[Stored data]
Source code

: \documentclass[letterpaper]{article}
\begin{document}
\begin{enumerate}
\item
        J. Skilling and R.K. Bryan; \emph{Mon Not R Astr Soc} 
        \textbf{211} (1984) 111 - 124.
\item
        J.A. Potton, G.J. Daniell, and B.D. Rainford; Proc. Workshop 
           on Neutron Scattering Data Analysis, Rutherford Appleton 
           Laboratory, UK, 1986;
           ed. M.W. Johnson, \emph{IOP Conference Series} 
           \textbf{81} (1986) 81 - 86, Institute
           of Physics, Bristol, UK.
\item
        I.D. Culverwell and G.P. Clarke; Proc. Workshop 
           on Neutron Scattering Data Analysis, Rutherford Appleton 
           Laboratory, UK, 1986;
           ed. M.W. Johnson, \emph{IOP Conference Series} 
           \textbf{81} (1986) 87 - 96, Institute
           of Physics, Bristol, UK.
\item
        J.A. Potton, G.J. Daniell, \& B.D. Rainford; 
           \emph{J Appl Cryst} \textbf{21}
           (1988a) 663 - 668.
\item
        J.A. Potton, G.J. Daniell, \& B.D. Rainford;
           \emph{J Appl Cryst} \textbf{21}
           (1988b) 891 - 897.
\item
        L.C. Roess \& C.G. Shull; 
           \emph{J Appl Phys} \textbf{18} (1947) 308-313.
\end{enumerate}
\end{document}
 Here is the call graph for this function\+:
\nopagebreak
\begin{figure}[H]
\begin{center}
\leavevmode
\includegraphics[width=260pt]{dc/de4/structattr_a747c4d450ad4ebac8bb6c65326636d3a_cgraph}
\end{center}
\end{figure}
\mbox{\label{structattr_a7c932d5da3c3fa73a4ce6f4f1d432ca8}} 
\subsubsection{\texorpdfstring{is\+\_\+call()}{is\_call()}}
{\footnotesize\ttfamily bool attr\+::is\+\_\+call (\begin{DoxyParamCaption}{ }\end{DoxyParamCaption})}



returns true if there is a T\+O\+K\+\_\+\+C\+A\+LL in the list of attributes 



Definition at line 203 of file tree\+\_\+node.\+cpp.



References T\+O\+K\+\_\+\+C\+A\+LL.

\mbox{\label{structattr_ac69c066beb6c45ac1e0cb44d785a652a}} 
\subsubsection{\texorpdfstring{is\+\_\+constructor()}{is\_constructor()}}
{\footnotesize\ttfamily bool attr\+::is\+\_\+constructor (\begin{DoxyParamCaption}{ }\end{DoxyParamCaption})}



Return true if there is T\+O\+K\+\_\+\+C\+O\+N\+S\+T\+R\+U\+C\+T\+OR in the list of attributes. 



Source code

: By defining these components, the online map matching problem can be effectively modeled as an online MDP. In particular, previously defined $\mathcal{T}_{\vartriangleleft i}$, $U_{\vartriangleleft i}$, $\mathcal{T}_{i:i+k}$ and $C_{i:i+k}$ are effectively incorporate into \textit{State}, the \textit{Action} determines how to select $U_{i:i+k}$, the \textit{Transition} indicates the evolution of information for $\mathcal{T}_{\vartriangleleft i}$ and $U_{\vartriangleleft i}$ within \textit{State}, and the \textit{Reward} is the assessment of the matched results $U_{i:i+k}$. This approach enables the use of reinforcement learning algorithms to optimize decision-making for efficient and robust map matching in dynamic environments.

* **TASK**: Please output each record exactly as it appears above.

* **TASK SOLUTION**:
Source code

: \documentclass[letterpaper]{article}
\begin{document}
\begin{enumerate}
\item
        J. Skilling and R.K. Bryan; \emph{Mon Not R Astr Soc} 
        \textbf{211} (1984) 111 - 124.
\item
        J.A. Potton, G.J. Daniell, and B.D. Rainford; Proc. Workshop 
           on Neutron Scattering Data Analysis, Rutherford Appleton 
           Laboratory, UK, 1986;
           ed. M.W. Johnson, \emph{IOP Conference Series} 
           \textbf{81} (1986) 81 - 86, Institute
           of Physics, Bristol, UK.
\item
        I.D. Culverwell and G.P. Clarke; Proc. Workshop 
           on Neutron Scattering Data Analysis, Rutherford Appleton 
           Laboratory, UK, 1986;
           ed. M.W. Johnson, \emph{IOP Conference Series} 
           \textbf{81} (1986) 87 - 96, Institute
           of Physics, Bristol, UK.
\item
        J.A. Potton, G.J. Daniell, \& B.D. Rainford; 
           \emph{J Appl Cryst} \textbf{21}
           (1988a) 663 - 668.
\item
        J.A. Potton, G.J. Daniell, \& B.D. Rainford;
           \emph{J Appl Cryst} \textbf{21}
           (1988b) 891 - 897.
\item
        L.C. Roess \& C.G. Shull; 
           \emph{J Appl Phys} \textbf{18} (1947) 308-313.
\end{enumerate}
\end{document}
 Here is the call graph for this function\+:
\nopagebreak
\begin{figure}[H]
\begin{center}
\leavevmode
\includegraphics[width=260pt]{dc/de4/structattr_a747c4d450ad4ebac8bb6c65326636d3a_cgraph}
\end{center}
\end{figure}
\mbox{\label{structattr_a7c932d5da3c3fa73a4ce6f4f1d432ca8}} 
\subsubsection{\texorpdfstring{is\+\_\+call()}{is\_call()}}
{\footnotesize\ttfamily bool attr\+::is\+\_\+call (\begin{DoxyParamCaption}{ }\end{DoxyParamCaption})}



returns true if there is a T\+O\+K\+\_\+\+C\+A\+LL in the list of attributes 



Definition at line 203 of file tree\+\_\+node.\+cpp.



References T\+O\+K\+\_\+\+C\+A\+LL.

\mbox{\label{structattr_ac69c066beb6c45ac1e0cb44d785a652a}} 
\subsubsection{\texorpdfstring{is\+\_\+constructor()}{is\_constructor()}}
{\footnotesize\ttfamily bool attr\+::is\+\_\+constructor (\begin{DoxyParamCaption}{ }\end{DoxyParamCaption})}



Return true if there is T\+O\+K\+\_\+\+C\+O\+N\+S\+T\+R\+U\+C\+T\+OR in the list of attributes. 



Source code

: By defining these components, the online map matching problem can be effectively modeled as an online MDP. In particular, previously defined $\mathcal{T}_{\vartriangleleft i}$, $U_{\vartriangleleft i}$, $\mathcal{T}_{i:i+k}$ and $C_{i:i+k}$ are effectively incorporate into \textit{State}, the \textit{Action} determines how to select $U_{i:i+k}$, the \textit{Transition} indicates the evolution of information for $\mathcal{T}_{\vartriangleleft i}$ and $U_{\vartriangleleft i}$ within \textit{State}, and the \textit{Reward} is the assessment of the matched results $U_{i:i+k}$. This approach enables the use of reinforcement learning algorithms to optimize decision-making for efficient and robust map matching in dynamic environments.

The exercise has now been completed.